*** Opening of Dataset ***
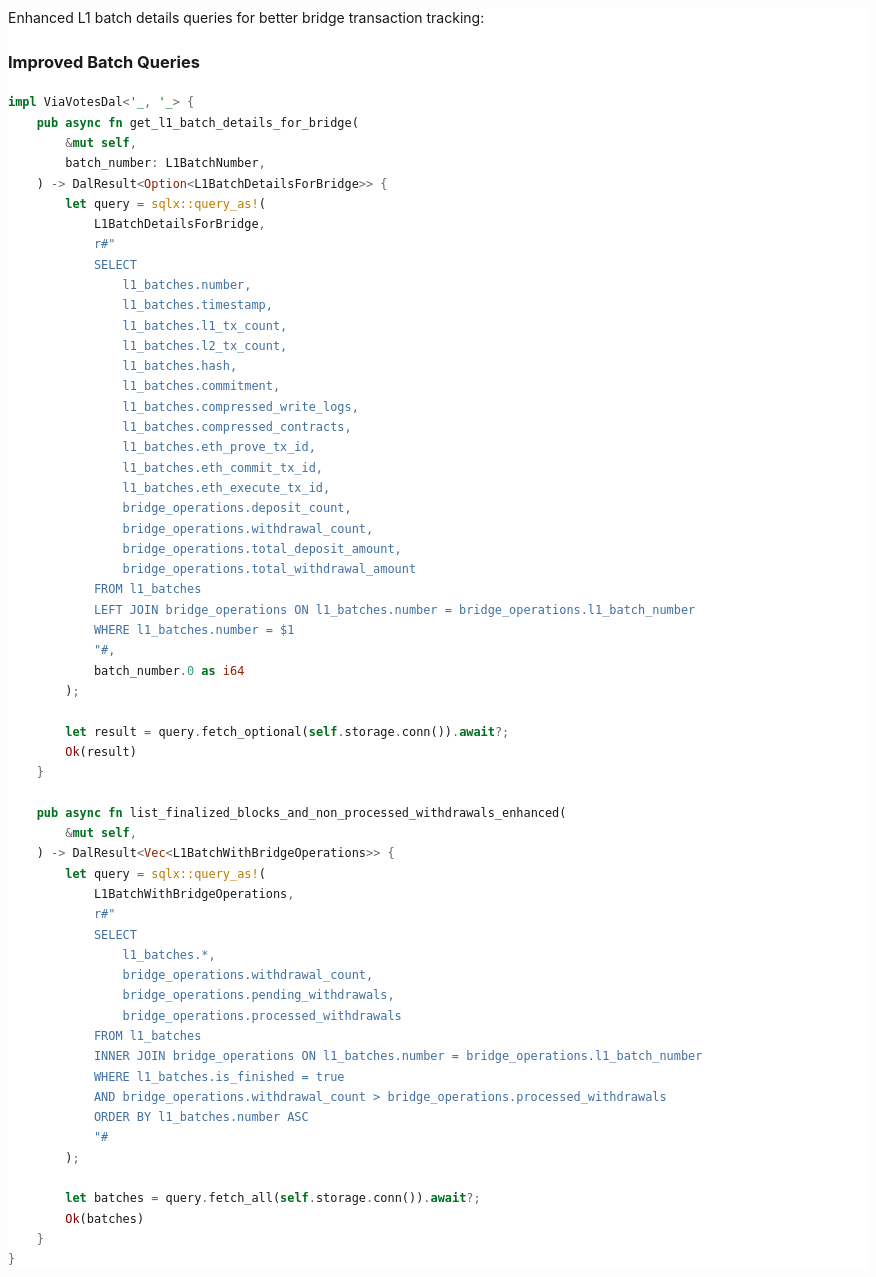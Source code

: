 Enhanced L1 batch details queries for better bridge transaction tracking:

### Improved Batch Queries

```rust
impl ViaVotesDal<'_, '_> {
    pub async fn get_l1_batch_details_for_bridge(
        &mut self,
        batch_number: L1BatchNumber,
    ) -> DalResult<Option<L1BatchDetailsForBridge>> {
        let query = sqlx::query_as!(
            L1BatchDetailsForBridge,
            r#"
            SELECT 
                l1_batches.number,
                l1_batches.timestamp,
                l1_batches.l1_tx_count,
                l1_batches.l2_tx_count,
                l1_batches.hash,
                l1_batches.commitment,
                l1_batches.compressed_write_logs,
                l1_batches.compressed_contracts,
                l1_batches.eth_prove_tx_id,
                l1_batches.eth_commit_tx_id,
                l1_batches.eth_execute_tx_id,
                bridge_operations.deposit_count,
                bridge_operations.withdrawal_count,
                bridge_operations.total_deposit_amount,
                bridge_operations.total_withdrawal_amount
            FROM l1_batches
            LEFT JOIN bridge_operations ON l1_batches.number = bridge_operations.l1_batch_number
            WHERE l1_batches.number = $1
            "#,
            batch_number.0 as i64
        );
        
        let result = query.fetch_optional(self.storage.conn()).await?;
        Ok(result)
    }
    
    pub async fn list_finalized_blocks_and_non_processed_withdrawals_enhanced(
        &mut self,
    ) -> DalResult<Vec<L1BatchWithBridgeOperations>> {
        let query = sqlx::query_as!(
            L1BatchWithBridgeOperations,
            r#"
            SELECT 
                l1_batches.*,
                bridge_operations.withdrawal_count,
                bridge_operations.pending_withdrawals,
                bridge_operations.processed_withdrawals
            FROM l1_batches
            INNER JOIN bridge_operations ON l1_batches.number = bridge_operations.l1_batch_number
            WHERE l1_batches.is_finished = true
            AND bridge_operations.withdrawal_count > bridge_operations.processed_withdrawals
            ORDER BY l1_batches.number ASC
            "#
        );
        
        let batches = query.fetch_all(self.storage.conn()).await?;
        Ok(batches)
    }
}
```
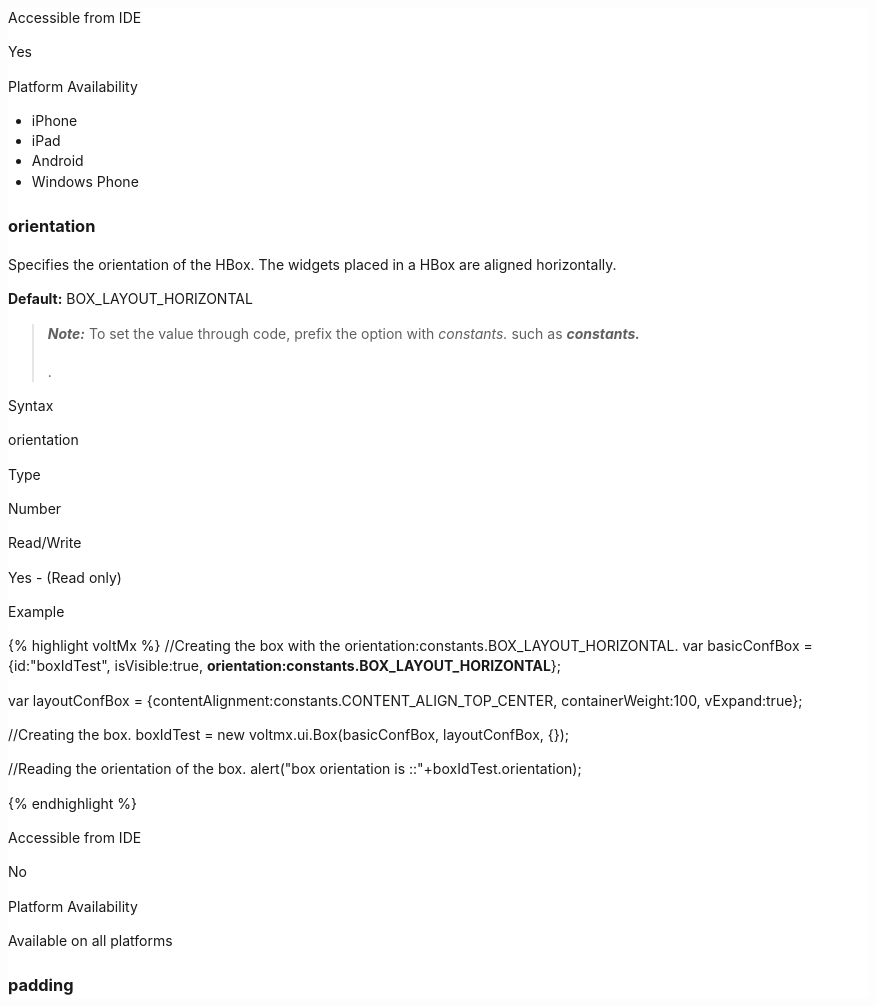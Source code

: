Accessible from IDE

Yes

Platform Availability

*   iPhone
*   iPad
*   Android
*   Windows Phone

### orientation

Specifies the orientation of the HBox. The widgets placed in a HBox are aligned horizontally.

**Default:** BOX\_LAYOUT\_HORIZONTAL

> **_Note:_** To set the value through code, prefix the option with _constants._ such as _**constants.<option>**_ .

Syntax

orientation

Type

Number

Read/Write

Yes - (Read only)

Example

{% highlight voltMx %}
//Creating the box with the orientation:constants.BOX_LAYOUT_HORIZONTAL.
var basicConfBox = {id:"boxIdTest", isVisible:true, **orientation:constants.BOX_LAYOUT_HORIZONTAL**};

var layoutConfBox = {contentAlignment:constants.CONTENT_ALIGN_TOP_CENTER, containerWeight:100, vExpand:true};

//Creating the box.
boxIdTest = new voltmx.ui.Box(basicConfBox, layoutConfBox, {});

//Reading the orientation of the box.
alert("box orientation is ::"+boxIdTest.orientation);	
  

{% endhighlight %}

Accessible from IDE

No

Platform Availability

Available on all platforms

### padding
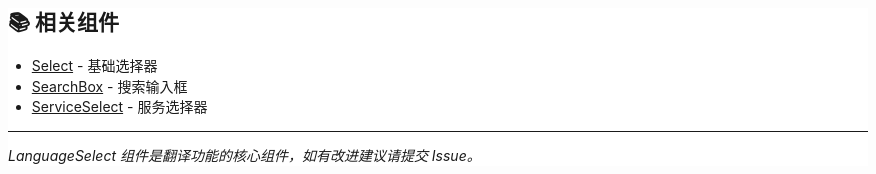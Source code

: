 ## 📚 相关组件

-   [Select](../atoms/Select.md) - 基础选择器
-   [SearchBox](SearchBox.md) - 搜索输入框
-   [ServiceSelect](ServiceSelect.md) - 服务选择器

---

_LanguageSelect 组件是翻译功能的核心组件，如有改进建议请提交 Issue。_
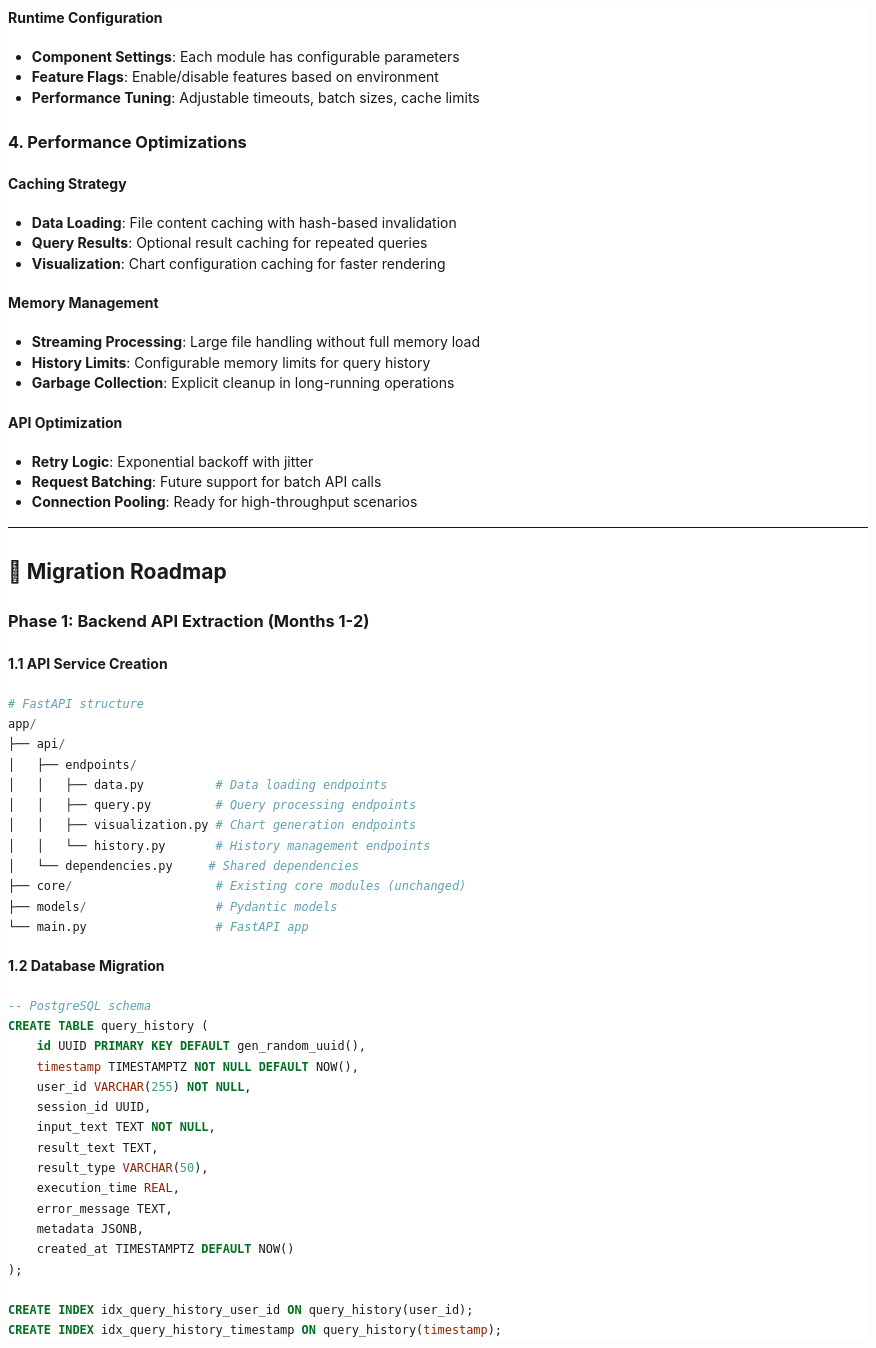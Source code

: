 #### **Runtime Configuration**
- **Component Settings**: Each module has configurable parameters
- **Feature Flags**: Enable/disable features based on environment
- **Performance Tuning**: Adjustable timeouts, batch sizes, cache limits

### **4. Performance Optimizations**

#### **Caching Strategy**
- **Data Loading**: File content caching with hash-based invalidation
- **Query Results**: Optional result caching for repeated queries
- **Visualization**: Chart configuration caching for faster rendering

#### **Memory Management**
- **Streaming Processing**: Large file handling without full memory load
- **History Limits**: Configurable memory limits for query history
- **Garbage Collection**: Explicit cleanup in long-running operations

#### **API Optimization**
- **Retry Logic**: Exponential backoff with jitter
- **Request Batching**: Future support for batch API calls
- **Connection Pooling**: Ready for high-throughput scenarios

---

## 🚀 Migration Roadmap

### **Phase 1: Backend API Extraction (Months 1-2)**

#### **1.1 API Service Creation**
```python
# FastAPI structure
app/
├── api/
│   ├── endpoints/
│   │   ├── data.py          # Data loading endpoints
│   │   ├── query.py         # Query processing endpoints
│   │   ├── visualization.py # Chart generation endpoints
│   │   └── history.py       # History management endpoints
│   └── dependencies.py     # Shared dependencies
├── core/                    # Existing core modules (unchanged)
├── models/                  # Pydantic models
└── main.py                  # FastAPI app
```

#### **1.2 Database Migration**
```sql
-- PostgreSQL schema
CREATE TABLE query_history (
    id UUID PRIMARY KEY DEFAULT gen_random_uuid(),
    timestamp TIMESTAMPTZ NOT NULL DEFAULT NOW(),
    user_id VARCHAR(255) NOT NULL,
    session_id UUID,
    input_text TEXT NOT NULL,
    result_text TEXT,
    result_type VARCHAR(50),
    execution_time REAL,
    error_message TEXT,
    metadata JSONB,
    created_at TIMESTAMPTZ DEFAULT NOW()
);

CREATE INDEX idx_query_history_user_id ON query_history(user_id);
CREATE INDEX idx_query_history_timestamp ON query_history(timestamp);
```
*** Close of Dataset ***
- Assigned task -
Across the records above, how many lines does the word "limits" appear on? Reply with the number only.

- Solution to the problem -
2